— WHAT YOU HAVE TO DO —
Return all lines of the listing below that carry the word "Intinya".

— SUPPLIED ENTRIES —
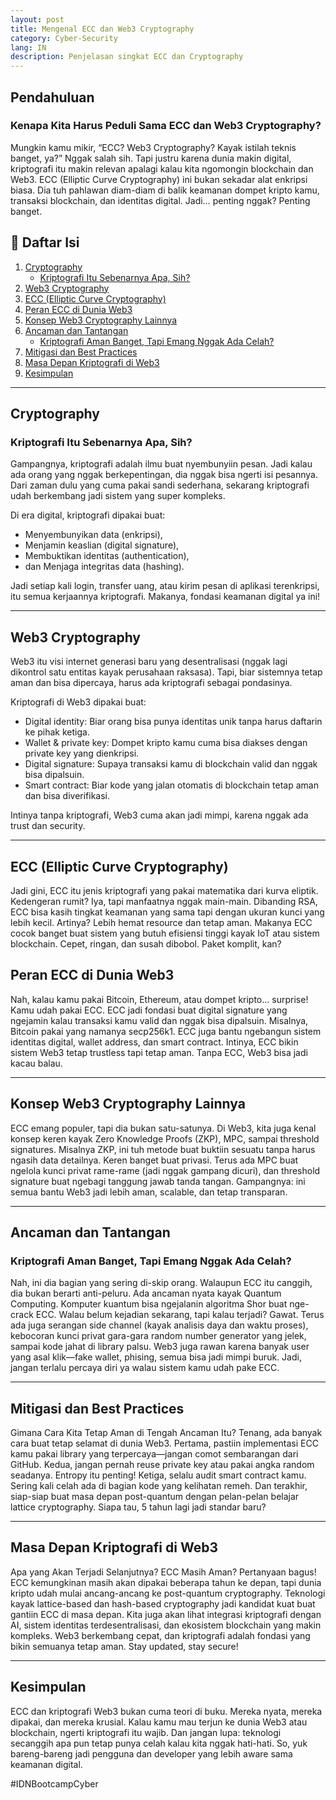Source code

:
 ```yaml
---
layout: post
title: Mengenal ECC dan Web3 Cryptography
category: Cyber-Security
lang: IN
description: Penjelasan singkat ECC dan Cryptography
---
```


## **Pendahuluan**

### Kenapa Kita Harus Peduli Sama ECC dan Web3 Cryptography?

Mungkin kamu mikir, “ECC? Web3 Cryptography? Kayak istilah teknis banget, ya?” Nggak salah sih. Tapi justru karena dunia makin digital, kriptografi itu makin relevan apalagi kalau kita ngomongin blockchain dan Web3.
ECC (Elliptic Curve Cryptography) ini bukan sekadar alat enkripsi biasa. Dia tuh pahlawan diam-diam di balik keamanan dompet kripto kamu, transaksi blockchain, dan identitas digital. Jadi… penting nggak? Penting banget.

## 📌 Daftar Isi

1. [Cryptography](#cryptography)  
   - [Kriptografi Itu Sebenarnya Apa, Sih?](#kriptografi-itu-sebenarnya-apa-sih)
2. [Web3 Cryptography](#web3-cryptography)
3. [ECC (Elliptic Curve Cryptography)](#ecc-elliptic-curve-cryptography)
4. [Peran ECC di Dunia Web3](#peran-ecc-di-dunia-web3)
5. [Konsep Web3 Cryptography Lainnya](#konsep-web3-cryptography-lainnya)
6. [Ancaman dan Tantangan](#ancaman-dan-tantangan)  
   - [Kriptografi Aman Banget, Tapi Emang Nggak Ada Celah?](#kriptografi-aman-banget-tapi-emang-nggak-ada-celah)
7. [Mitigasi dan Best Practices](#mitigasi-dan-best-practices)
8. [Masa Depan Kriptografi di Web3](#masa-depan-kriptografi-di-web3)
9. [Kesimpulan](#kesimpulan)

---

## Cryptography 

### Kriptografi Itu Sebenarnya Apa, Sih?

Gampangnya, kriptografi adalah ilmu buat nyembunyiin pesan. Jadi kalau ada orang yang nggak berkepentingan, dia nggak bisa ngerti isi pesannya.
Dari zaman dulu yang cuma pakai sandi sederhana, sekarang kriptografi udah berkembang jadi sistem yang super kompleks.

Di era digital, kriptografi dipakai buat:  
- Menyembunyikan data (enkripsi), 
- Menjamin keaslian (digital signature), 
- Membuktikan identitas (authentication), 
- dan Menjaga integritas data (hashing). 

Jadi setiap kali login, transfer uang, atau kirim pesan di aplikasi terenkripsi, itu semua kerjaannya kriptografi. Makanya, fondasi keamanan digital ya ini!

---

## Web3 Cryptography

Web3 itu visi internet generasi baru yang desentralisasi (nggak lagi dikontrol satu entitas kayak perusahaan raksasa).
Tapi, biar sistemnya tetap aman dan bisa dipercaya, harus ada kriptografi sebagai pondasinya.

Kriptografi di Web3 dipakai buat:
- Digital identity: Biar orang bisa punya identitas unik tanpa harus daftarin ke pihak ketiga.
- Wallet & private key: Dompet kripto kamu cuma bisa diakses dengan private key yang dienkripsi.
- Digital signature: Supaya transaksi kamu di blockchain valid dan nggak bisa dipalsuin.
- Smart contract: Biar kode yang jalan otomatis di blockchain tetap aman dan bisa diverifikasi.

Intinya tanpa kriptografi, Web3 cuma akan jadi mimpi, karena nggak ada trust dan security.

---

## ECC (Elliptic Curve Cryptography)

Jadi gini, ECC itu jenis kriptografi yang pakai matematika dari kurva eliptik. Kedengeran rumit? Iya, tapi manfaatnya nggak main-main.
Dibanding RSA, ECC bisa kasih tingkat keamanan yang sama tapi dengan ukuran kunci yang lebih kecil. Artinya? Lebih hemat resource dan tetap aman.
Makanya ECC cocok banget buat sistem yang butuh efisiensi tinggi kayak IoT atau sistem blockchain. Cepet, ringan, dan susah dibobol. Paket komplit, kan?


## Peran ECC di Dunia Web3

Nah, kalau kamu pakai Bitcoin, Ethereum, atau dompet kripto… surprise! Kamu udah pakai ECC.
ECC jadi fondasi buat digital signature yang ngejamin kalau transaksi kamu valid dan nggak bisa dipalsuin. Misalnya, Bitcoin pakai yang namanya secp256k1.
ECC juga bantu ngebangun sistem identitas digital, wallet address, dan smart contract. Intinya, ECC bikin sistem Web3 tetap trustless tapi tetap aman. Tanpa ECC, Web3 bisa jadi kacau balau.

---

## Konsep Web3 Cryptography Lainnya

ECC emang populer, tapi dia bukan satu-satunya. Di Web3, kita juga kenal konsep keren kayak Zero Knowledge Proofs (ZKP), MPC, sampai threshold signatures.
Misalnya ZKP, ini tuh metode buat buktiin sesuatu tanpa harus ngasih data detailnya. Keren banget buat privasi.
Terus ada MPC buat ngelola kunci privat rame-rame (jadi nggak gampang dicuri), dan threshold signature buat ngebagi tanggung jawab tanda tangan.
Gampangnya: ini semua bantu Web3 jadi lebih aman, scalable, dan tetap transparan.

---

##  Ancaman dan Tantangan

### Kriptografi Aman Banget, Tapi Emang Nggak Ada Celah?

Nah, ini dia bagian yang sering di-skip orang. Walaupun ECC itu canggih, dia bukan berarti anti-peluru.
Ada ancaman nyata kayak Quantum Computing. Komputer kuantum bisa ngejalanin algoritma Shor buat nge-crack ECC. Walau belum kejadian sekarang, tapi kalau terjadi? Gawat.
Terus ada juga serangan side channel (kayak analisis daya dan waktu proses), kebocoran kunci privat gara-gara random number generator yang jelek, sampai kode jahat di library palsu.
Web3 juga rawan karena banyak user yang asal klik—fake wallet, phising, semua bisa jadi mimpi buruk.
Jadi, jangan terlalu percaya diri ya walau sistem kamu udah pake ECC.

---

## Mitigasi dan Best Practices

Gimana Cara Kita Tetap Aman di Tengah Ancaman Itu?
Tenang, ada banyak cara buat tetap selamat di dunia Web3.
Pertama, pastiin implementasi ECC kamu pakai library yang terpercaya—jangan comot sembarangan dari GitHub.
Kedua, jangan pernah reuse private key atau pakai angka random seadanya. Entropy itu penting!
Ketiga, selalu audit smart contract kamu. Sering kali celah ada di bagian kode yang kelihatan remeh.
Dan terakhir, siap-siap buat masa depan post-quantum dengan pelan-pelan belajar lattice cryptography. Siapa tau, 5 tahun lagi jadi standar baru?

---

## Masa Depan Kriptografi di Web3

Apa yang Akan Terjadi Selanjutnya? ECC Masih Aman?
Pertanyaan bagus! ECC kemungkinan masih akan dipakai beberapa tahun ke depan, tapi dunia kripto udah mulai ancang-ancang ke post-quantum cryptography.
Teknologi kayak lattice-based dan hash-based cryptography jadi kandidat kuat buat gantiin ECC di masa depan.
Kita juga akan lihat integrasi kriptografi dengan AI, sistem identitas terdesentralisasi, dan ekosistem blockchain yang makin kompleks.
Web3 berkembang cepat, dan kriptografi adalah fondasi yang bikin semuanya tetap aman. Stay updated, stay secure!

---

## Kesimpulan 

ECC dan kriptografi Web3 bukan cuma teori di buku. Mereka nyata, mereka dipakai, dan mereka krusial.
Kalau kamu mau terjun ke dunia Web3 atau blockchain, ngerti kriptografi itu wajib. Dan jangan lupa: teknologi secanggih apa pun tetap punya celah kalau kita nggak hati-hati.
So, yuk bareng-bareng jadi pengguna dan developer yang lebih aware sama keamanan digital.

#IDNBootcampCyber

— WORKED SOLUTION —
Intinya tanpa kriptografi, Web3 cuma akan jadi mimpi, karena nggak ada trust dan security.
ECC juga bantu ngebangun sistem identitas digital, wallet address, dan smart contract. Intinya, ECC bikin sistem Web3 tetap trustless tapi tetap aman. Tanpa ECC, Web3 bisa jadi kacau balau.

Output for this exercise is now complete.